Trillo se aferra a los 100.000 euros del Consejo de Estado pese a que ya le toca jubilarse

EFE

Pese a que el próximo 23 de mayo cumple 65 años, Federico Trillo no quiere jubilarse. ¿Qué raro, verdad? Cuando la mayoría de los mortales acaricia esa fecha ansía cumplir los días de dos en dos para dejar de trabajar, el exministro de Defensa español quiere seguir al pie del cañón como su exjefe José María Aznar. Pero no madrugando a diario para jornadas maratonianas con horas extra sin pagar, sino acudiendo al Consejo de Estado. Sí, lo recordarán, el retiro dorado de los elegidos en donde cobran 100.000 euros al año.


Por sueldo solamente son, según datos de 2015, 13.054 euros. Pero a esto hay que sumar, además de las pagas extraordinarias, un complemento de destino de 22.817 euros, un complemento específico de 35.521 euros y, por último, un complemento de productividad de 23.071 euros. Todo ello por una reunión mensual.

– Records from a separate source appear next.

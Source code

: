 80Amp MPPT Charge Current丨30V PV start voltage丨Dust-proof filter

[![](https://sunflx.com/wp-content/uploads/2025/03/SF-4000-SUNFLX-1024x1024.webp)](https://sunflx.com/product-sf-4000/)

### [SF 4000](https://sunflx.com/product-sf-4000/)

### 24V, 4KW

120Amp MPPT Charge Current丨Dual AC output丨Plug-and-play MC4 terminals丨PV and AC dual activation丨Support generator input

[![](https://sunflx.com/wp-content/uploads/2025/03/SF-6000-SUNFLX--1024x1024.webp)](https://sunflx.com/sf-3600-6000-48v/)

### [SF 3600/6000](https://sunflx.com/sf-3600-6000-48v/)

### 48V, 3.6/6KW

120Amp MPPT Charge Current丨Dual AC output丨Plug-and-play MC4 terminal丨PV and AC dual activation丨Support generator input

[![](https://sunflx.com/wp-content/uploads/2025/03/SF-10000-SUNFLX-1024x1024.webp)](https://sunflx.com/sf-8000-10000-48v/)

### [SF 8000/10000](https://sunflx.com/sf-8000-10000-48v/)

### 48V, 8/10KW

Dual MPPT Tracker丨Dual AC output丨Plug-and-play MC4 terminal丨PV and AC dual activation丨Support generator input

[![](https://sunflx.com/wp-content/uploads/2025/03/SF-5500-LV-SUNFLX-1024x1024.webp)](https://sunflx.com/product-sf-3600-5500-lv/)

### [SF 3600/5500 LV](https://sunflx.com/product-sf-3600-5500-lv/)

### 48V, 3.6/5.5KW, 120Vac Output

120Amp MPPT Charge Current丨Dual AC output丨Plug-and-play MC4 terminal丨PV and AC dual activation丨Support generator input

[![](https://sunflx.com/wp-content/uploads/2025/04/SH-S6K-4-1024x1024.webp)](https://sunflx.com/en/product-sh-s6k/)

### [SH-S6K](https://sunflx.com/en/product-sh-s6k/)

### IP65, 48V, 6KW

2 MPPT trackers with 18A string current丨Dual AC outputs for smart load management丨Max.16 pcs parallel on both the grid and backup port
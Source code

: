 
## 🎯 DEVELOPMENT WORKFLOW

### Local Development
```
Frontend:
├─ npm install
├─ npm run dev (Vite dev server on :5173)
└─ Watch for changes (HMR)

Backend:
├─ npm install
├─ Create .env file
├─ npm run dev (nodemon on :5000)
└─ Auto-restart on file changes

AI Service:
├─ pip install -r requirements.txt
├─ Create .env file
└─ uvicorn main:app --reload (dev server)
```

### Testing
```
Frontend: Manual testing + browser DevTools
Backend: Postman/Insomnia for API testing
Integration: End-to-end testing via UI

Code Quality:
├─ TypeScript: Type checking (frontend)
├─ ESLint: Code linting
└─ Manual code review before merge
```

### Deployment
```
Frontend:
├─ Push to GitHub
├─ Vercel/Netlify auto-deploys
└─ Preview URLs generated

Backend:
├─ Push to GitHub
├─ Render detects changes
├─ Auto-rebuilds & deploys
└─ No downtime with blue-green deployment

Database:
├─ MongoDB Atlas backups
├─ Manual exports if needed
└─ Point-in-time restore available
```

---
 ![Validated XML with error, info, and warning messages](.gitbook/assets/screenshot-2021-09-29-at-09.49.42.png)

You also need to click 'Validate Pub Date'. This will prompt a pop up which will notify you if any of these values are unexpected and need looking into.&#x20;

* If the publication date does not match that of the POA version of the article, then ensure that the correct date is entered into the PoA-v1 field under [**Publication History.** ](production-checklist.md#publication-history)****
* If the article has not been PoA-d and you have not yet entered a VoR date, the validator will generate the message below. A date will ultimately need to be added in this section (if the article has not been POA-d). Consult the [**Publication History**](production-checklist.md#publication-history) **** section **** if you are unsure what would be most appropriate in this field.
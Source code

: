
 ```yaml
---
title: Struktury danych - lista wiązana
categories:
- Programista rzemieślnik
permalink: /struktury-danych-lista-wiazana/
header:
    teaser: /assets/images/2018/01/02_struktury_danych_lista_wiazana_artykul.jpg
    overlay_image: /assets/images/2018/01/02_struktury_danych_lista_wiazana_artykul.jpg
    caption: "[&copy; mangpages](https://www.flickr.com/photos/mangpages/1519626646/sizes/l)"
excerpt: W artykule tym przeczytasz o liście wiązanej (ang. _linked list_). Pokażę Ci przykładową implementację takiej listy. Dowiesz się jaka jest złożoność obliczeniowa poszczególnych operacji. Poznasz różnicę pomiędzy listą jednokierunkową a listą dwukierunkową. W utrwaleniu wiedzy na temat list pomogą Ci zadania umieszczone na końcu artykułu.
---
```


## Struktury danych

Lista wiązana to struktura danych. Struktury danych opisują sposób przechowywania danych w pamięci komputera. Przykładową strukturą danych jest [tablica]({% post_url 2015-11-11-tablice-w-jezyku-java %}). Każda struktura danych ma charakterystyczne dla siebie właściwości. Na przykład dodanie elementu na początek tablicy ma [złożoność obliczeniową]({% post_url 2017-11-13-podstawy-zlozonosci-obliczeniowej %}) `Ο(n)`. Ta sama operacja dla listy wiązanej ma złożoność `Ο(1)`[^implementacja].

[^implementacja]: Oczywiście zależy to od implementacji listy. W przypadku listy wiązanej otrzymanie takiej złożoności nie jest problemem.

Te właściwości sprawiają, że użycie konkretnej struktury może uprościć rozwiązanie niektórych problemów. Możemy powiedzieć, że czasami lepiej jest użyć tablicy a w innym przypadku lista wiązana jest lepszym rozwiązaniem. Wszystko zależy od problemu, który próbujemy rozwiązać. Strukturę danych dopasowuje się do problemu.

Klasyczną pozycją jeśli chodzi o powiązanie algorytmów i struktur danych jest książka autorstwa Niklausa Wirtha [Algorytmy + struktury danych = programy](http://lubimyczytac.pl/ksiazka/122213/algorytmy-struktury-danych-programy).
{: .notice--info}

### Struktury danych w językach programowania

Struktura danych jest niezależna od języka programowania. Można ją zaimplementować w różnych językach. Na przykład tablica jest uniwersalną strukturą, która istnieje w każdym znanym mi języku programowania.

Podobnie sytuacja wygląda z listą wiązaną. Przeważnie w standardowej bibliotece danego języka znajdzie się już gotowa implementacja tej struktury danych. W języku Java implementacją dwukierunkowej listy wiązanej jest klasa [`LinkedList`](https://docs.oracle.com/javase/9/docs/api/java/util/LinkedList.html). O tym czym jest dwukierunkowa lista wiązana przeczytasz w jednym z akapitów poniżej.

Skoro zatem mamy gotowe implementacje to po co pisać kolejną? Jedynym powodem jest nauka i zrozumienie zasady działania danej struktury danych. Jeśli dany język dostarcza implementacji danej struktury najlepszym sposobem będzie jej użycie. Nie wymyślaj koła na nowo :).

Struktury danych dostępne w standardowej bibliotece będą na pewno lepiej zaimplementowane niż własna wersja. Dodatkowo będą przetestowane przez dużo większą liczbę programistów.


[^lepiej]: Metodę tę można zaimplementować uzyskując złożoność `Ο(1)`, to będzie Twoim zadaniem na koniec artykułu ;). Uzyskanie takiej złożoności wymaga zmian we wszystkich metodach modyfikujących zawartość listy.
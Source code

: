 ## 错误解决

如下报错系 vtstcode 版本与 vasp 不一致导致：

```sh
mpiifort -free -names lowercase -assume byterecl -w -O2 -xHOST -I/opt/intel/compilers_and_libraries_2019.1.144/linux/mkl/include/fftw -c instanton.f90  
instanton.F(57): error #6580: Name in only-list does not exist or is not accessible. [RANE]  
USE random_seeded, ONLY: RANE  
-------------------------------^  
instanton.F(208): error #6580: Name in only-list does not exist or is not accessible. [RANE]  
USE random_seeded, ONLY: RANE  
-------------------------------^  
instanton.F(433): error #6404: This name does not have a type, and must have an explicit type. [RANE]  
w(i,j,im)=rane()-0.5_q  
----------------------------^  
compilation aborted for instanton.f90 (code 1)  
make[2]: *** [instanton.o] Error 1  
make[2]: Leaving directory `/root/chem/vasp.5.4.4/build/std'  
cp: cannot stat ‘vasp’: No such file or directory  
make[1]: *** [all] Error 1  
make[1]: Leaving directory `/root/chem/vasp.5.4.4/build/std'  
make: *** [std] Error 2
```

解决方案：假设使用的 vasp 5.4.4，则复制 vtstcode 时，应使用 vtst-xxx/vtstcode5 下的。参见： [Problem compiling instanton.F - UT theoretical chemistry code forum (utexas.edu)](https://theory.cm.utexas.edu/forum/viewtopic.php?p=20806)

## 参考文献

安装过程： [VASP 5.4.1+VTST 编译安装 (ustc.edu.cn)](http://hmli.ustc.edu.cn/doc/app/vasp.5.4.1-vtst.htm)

Apúntense esta anécdota acerca de la implicación de los miembros del organismo. Cuentan que una vez un presidente del Consejo de Estado comentó a un funcionario que tenían que conseguir que los Letrados del Consejo de Estado trabajaran por las tardes en la institución y recibió esta respuesta: “Presidente, antes tendremos que conseguir que vengan por las mañanas”.

¿Ahora entienden el motivo de querer seguir en activo? Esa decisión, sin embargo, no le corresponde únicamente a Trillo. Según adelante Eldiario.es, el exembajador en Londres ha tenido que solicitar permiso para prorrogar su estancia en el Consejo de Estado. Es decir, sí que tiene derecho a pedirla, pero concederla o no -hasta los 70 años- es responsabilidad del Consejo de Estado creado en el año 1526 para asesorar al Estado en materia legislativa.

Lo curioso de todo es que Trillo quiere prolongar su estancia en el organismo que ha acabado con su carrera política. Sí, ahí está la paradoja. Porque fue un informe de este organismo el que desencadenó su cese como representante diplomático al responsabilizar al ministerio de Defensa del accidente del Yak-42 cuando Trillo estaba al frente. Pero bueno, tan sólo tendrá que tragarse su orgullo una vez al mes.

¿Y el Consejo de Estado qué opina de esto? Pues está por ver, y la decisión va a ser mirada con lupa. Porque cuando Trillo reingresó en el organismo tras ser cesado como embajador ya se generó una gran polémica entre la opinión pública. Sin embargo el Gobierno, y el Consejo de Estado poco podían hacer ya que Trillo se ganó la plaza por oposición en 1979.

Muy diferente es el panorama que se abrirá en mayo. Ahora la plaza no le corresponde de pleno derecho. Si finalmente es aceptado, y en vista de las ganas que Trillo tiene de seguir en activo, podría ejercer de abogado a la vez que de Letrado. Pero la compatibilidad conllevaría una reducción de sueldo. ¿Qué opinan? seguirá en activo también como abogado? o ¿con el puesto del Consejo de Estado le será suficiente?